• Records for the exercise
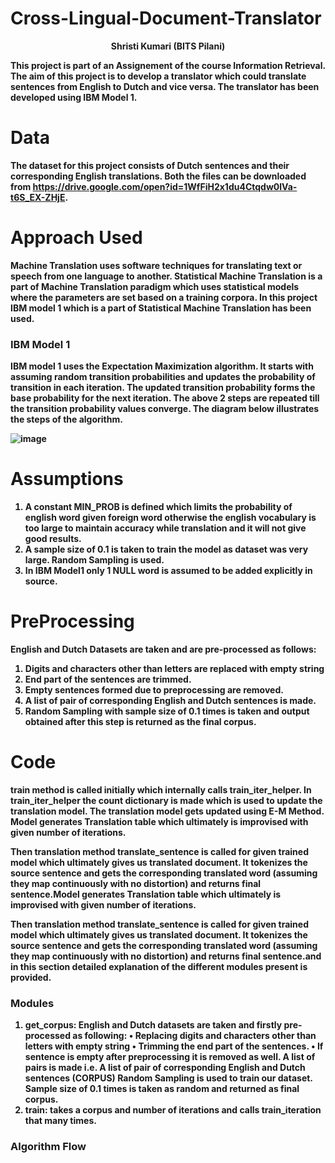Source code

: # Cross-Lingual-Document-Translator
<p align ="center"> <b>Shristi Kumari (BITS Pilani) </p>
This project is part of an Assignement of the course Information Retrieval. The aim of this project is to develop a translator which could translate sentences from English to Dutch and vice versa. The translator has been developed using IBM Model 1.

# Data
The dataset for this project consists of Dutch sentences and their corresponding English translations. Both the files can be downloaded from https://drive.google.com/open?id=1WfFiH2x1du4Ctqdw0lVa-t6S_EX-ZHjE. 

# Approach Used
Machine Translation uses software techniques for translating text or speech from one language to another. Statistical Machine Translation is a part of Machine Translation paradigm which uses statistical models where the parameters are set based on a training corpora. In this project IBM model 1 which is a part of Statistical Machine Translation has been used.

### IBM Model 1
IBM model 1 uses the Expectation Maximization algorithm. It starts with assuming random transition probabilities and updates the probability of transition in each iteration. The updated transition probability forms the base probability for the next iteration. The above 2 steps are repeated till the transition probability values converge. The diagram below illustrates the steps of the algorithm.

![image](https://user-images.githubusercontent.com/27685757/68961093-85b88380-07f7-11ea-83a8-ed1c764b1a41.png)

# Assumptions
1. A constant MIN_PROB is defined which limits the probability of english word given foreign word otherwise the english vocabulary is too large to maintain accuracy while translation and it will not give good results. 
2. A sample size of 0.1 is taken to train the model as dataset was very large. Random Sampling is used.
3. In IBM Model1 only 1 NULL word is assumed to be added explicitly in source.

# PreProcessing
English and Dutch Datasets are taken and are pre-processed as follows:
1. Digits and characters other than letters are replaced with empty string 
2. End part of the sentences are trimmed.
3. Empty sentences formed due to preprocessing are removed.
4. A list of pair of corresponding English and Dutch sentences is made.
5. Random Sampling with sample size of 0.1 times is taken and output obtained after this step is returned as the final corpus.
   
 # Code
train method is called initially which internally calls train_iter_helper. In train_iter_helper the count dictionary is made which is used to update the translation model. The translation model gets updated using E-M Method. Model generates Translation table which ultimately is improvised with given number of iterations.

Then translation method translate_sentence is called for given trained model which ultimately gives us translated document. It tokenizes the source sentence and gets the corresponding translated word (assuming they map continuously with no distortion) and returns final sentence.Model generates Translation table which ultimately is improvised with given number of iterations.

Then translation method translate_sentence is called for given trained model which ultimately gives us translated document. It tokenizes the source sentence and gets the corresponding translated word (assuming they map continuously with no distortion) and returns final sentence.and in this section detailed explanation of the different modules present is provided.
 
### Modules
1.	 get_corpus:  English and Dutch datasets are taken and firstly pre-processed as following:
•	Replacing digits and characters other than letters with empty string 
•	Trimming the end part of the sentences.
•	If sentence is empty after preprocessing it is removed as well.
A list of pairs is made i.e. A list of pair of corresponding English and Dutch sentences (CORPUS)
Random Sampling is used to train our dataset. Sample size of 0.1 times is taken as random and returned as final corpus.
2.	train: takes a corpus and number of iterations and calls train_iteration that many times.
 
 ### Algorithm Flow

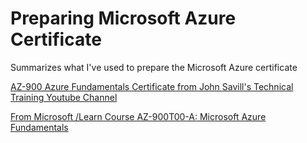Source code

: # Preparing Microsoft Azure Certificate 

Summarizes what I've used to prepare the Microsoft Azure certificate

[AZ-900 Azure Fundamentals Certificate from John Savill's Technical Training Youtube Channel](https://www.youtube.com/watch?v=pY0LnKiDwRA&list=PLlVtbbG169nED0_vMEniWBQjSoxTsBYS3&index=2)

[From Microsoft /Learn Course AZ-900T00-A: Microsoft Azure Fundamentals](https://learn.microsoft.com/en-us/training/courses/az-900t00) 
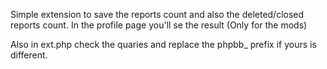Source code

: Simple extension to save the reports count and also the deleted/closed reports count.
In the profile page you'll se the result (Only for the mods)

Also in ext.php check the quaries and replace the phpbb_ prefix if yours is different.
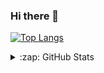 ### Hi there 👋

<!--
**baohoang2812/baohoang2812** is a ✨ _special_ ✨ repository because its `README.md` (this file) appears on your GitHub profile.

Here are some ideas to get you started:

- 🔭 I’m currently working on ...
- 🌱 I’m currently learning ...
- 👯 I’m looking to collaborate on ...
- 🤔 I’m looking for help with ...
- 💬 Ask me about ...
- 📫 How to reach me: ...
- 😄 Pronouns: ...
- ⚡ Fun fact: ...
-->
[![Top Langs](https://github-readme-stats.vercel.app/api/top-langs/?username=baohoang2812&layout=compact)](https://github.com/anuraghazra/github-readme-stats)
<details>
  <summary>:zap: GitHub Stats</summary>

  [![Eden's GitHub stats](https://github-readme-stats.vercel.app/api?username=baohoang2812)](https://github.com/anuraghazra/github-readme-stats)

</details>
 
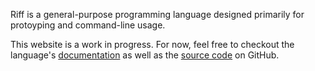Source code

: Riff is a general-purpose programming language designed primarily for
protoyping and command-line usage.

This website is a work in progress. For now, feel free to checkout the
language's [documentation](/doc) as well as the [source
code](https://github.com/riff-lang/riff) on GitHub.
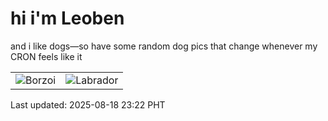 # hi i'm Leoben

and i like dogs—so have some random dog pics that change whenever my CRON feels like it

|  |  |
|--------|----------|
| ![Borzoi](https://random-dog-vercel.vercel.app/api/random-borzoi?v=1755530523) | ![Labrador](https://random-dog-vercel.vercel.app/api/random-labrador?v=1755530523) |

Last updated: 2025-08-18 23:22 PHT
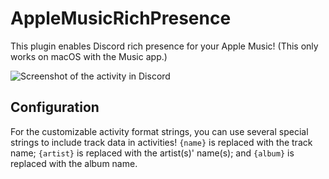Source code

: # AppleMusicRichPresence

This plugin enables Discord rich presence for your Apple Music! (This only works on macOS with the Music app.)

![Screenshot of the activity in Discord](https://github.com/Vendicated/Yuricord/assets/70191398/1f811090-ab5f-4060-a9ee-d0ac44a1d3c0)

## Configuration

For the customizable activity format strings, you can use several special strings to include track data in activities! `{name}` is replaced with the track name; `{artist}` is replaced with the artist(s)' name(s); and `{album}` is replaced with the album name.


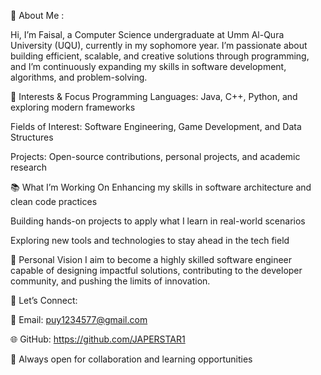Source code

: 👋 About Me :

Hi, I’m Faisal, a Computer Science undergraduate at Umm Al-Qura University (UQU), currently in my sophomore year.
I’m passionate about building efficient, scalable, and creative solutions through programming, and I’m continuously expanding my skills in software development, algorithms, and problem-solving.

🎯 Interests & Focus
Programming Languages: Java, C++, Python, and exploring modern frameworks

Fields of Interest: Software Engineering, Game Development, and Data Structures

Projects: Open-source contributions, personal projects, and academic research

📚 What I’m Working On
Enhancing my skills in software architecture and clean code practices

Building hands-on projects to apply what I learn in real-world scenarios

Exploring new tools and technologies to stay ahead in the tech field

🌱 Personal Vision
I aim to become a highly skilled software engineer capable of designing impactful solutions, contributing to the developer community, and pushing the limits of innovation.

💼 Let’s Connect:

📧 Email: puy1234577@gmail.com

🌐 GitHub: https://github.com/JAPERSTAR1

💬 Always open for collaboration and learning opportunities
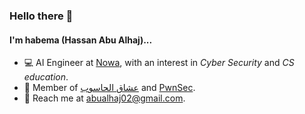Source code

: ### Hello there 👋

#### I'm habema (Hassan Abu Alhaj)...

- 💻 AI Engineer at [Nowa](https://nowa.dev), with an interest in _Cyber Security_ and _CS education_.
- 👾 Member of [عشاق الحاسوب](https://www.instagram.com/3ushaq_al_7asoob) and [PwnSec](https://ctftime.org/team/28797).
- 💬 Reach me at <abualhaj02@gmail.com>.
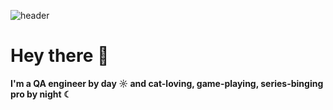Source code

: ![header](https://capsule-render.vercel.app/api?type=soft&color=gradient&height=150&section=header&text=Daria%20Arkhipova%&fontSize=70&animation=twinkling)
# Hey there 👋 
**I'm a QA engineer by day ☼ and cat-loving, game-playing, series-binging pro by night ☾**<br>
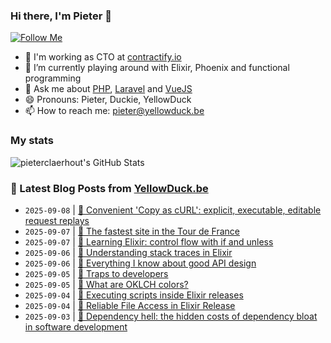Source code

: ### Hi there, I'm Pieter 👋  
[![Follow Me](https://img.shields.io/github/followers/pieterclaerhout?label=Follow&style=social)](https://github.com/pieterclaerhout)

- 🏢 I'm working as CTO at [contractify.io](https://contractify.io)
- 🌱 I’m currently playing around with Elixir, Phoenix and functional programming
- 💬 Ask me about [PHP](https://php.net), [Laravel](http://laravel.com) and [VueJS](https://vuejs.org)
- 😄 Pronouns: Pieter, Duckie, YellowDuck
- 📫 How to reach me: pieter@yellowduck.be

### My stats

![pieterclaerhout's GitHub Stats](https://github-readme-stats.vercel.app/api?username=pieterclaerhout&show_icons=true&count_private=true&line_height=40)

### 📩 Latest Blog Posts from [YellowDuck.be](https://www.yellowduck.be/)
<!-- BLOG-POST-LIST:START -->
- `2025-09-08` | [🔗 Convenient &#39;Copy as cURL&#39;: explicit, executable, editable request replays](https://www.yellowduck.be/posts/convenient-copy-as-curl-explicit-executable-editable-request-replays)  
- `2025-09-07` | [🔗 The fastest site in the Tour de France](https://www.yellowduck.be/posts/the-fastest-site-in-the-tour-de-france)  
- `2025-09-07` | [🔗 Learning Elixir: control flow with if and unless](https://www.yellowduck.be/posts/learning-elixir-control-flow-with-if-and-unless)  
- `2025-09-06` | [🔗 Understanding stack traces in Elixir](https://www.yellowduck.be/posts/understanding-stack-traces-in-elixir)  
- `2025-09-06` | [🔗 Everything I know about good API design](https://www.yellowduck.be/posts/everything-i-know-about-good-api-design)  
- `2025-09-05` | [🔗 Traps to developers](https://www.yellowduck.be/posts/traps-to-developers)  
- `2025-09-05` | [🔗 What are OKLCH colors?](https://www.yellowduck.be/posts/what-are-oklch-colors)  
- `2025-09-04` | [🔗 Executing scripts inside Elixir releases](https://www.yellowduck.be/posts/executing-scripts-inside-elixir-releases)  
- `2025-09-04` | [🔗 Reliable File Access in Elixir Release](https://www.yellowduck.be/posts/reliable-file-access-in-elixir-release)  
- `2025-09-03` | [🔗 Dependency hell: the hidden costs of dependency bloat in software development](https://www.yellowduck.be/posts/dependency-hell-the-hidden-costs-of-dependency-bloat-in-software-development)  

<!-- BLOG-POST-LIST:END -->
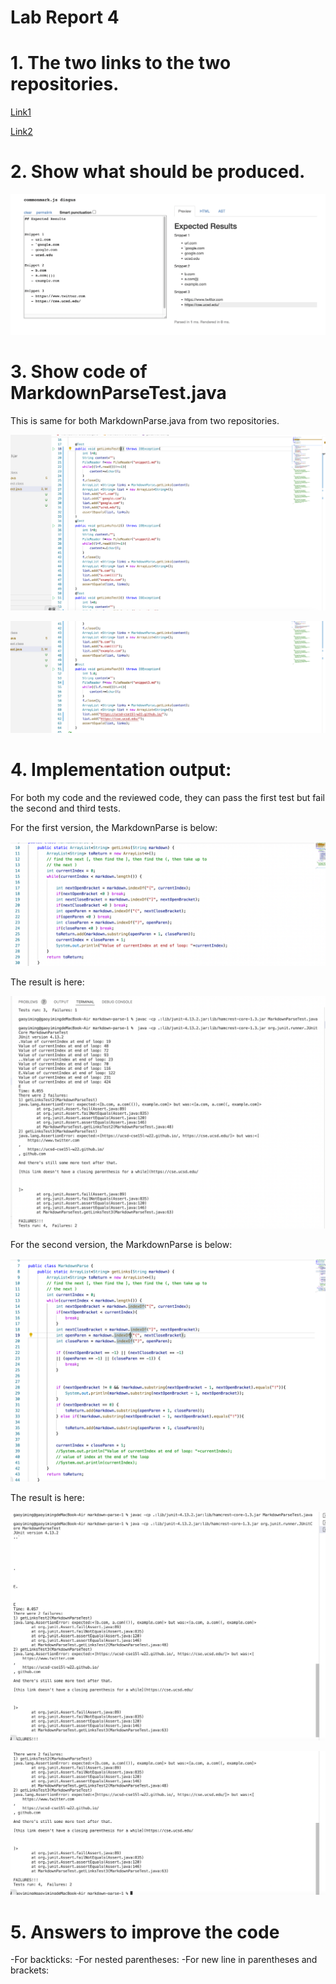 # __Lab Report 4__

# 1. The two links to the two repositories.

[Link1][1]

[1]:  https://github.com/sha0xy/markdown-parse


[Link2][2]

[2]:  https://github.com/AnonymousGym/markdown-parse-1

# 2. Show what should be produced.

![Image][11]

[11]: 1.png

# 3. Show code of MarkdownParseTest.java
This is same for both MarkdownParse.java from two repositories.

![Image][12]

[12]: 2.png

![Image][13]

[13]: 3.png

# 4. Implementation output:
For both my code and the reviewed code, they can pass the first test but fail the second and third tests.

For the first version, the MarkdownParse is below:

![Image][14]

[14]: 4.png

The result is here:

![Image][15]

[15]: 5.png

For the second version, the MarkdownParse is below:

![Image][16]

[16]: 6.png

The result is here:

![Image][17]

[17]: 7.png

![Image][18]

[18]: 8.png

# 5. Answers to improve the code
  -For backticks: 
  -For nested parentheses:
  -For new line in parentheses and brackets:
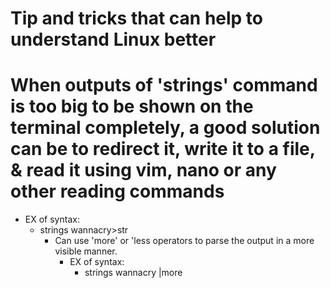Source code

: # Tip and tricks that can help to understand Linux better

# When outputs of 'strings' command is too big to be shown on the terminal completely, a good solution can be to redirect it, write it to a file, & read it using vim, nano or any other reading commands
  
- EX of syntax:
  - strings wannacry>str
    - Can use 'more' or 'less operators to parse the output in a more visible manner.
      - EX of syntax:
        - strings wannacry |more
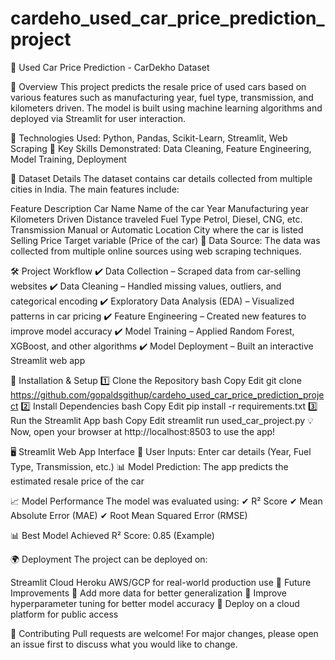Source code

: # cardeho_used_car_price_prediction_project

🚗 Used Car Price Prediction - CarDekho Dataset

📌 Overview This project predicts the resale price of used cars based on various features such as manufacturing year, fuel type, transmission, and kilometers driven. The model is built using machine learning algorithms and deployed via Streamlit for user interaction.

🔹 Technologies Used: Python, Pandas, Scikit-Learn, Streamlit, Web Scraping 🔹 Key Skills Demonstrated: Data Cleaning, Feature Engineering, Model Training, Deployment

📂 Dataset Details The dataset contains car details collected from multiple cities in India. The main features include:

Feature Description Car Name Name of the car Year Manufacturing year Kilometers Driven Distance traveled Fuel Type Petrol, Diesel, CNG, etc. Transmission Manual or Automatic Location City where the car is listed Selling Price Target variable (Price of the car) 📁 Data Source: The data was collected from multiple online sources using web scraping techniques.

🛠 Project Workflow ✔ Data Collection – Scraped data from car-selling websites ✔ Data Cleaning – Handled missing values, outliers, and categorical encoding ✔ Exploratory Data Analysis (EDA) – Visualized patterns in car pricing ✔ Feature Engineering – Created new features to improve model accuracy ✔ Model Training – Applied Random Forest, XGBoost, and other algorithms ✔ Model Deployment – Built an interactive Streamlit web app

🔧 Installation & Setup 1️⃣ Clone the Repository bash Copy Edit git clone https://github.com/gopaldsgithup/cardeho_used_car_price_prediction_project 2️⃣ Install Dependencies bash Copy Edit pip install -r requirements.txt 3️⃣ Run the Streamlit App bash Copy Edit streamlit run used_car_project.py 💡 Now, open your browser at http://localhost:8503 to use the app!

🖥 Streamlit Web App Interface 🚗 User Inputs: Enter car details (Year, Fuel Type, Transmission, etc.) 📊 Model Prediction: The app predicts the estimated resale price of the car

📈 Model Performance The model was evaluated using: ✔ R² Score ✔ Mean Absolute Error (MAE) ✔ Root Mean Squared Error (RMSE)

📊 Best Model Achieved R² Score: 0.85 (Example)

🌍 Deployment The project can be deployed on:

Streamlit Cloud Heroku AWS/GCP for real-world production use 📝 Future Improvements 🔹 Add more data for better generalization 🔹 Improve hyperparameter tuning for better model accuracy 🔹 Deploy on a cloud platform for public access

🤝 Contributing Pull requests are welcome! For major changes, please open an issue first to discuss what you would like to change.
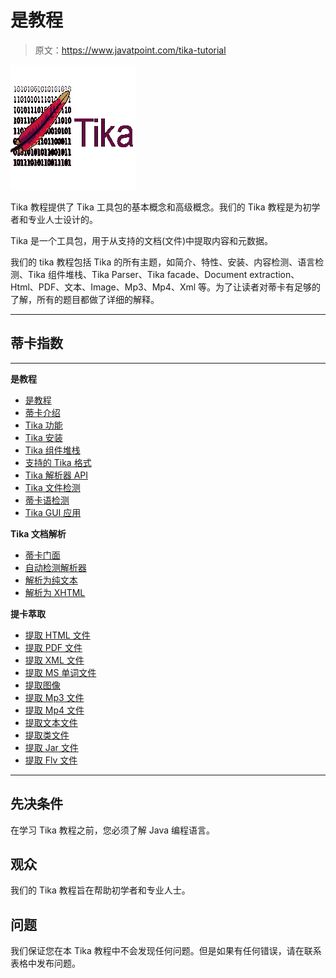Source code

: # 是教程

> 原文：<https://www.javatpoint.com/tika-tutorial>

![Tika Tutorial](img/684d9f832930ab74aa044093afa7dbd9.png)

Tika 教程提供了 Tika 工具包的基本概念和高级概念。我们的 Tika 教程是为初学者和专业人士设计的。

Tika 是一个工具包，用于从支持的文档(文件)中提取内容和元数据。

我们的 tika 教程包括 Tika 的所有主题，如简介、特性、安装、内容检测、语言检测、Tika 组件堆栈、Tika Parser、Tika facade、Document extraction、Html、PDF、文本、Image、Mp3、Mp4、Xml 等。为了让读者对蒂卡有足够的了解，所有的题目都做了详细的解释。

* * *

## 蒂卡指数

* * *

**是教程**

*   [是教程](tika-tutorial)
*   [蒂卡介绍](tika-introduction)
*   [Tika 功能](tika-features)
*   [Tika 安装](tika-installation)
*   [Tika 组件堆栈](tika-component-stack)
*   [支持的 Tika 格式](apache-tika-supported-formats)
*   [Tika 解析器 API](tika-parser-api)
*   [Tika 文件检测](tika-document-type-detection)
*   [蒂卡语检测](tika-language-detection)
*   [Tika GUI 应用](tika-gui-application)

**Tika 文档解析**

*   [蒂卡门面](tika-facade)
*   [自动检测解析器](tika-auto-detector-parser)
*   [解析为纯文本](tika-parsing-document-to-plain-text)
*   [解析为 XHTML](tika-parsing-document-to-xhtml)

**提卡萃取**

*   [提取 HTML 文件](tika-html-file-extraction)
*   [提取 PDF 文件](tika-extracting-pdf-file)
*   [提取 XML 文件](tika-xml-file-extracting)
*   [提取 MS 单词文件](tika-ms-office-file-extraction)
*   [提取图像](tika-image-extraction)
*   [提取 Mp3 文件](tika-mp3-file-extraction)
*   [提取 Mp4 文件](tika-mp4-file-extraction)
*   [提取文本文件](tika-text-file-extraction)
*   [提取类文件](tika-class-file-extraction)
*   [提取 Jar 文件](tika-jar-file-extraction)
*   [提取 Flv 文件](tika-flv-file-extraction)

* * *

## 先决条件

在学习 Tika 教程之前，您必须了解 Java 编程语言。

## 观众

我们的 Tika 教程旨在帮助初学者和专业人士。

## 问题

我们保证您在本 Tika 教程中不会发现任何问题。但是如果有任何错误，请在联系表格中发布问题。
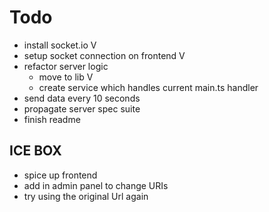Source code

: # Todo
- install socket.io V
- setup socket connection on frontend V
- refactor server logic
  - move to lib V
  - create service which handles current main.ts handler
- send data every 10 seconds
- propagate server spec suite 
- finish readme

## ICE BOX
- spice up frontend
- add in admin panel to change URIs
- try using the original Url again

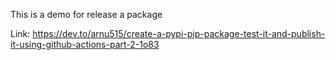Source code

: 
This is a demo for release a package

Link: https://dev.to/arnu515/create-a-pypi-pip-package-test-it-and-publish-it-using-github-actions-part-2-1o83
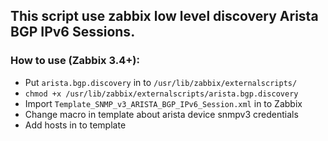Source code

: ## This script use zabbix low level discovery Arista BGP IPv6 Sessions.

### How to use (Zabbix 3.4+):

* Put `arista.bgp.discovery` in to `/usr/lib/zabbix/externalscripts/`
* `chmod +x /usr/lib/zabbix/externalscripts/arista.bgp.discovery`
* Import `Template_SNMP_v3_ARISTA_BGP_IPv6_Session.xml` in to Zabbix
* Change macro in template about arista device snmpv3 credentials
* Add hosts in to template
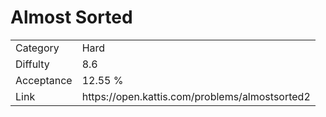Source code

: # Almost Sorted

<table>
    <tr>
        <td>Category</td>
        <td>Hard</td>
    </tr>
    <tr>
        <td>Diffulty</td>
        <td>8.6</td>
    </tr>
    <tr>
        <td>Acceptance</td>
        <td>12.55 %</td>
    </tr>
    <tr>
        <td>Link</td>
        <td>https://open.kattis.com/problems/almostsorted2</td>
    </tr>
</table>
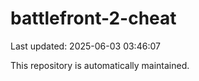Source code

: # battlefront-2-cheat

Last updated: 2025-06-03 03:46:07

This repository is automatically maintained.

• Instructions to follow
Once you have counted the lines above that hold the word "returned", report only that total.

• Response below
2